Red Toch Garlic
Inventory, ea : 0
Red Toch garlic bulbs are large and have a flattened appearance with 12 to 18 cloves aligned in many layers. The outer bulb wrappers are thick, papery, and white with red and pink streaks running vertically down the exterior. As layers are removed, the inner clove wrapper can be red to rosy pink, and the cloves are creamy ivory. Known for its superior flavor, Red Toch is mild and complex in flavor offering minimal heat and is not as pungent as other garlic varieties.
Red Toch garlic is available in early summer through mid-winter.
Red Toch garlic, botanically classified as Allium sativum, is an artichoke variety that is sought after by garlic enthusiasts for its ideal garlic flavor.

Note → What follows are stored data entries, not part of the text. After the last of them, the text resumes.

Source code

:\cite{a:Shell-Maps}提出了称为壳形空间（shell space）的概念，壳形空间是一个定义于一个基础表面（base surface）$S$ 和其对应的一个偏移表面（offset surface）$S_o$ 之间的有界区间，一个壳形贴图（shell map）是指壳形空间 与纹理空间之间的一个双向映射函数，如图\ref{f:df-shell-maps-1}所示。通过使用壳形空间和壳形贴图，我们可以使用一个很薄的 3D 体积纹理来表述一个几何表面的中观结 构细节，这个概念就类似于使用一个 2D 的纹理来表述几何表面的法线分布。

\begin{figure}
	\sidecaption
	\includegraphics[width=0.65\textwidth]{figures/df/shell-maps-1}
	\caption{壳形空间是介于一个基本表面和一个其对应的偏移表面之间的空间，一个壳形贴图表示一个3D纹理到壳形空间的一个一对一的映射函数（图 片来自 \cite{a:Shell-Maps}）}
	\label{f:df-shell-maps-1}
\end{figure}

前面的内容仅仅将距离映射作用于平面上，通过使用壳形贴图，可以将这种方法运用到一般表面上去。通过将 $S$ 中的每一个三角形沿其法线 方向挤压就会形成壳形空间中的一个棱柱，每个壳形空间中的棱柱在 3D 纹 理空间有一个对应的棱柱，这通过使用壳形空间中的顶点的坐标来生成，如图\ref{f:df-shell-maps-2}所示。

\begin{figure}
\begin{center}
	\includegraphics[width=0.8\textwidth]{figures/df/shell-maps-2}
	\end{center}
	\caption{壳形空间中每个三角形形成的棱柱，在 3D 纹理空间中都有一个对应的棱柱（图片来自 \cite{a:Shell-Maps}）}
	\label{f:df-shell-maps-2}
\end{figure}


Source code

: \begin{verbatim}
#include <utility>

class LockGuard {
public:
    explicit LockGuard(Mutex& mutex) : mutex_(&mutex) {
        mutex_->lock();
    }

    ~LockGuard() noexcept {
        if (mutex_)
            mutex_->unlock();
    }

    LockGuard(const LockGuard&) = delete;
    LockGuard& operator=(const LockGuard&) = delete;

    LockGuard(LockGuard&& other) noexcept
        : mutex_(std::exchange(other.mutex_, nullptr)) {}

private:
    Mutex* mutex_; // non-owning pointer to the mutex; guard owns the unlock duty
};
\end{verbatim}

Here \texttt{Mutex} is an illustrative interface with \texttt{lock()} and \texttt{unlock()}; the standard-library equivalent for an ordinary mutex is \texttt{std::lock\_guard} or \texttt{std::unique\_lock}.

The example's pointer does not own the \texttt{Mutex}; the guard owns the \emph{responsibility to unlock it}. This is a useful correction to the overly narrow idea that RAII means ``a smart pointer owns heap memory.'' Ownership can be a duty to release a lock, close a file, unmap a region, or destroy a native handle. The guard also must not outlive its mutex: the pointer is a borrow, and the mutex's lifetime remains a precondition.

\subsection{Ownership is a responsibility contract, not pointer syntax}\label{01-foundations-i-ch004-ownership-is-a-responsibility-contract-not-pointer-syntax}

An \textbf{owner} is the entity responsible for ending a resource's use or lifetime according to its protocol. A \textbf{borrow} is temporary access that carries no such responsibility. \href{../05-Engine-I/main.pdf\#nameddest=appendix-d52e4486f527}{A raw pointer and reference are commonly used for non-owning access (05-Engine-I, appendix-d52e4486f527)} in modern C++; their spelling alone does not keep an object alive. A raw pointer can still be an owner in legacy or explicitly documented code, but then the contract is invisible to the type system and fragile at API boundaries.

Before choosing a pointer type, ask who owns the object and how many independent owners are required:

Artichoke garlic is the most commonly seen variety of garlic and is popular with both growers and consumers. They rarely bolt when growing and therefore devote more energy to producing full and flavorful bulbs rather than reproducing. Also known as Tochliavri, Red Toch garlic is popular for its complex flavor, early harvest, and large bulbs.
Red Toch garlic is an excellent source of vitamin B6, vitamin C, iron, and manganese. It also contains allicin, which is a chemical compound responsible not only for the well-known scent and flavor but for an array of health benefits as well.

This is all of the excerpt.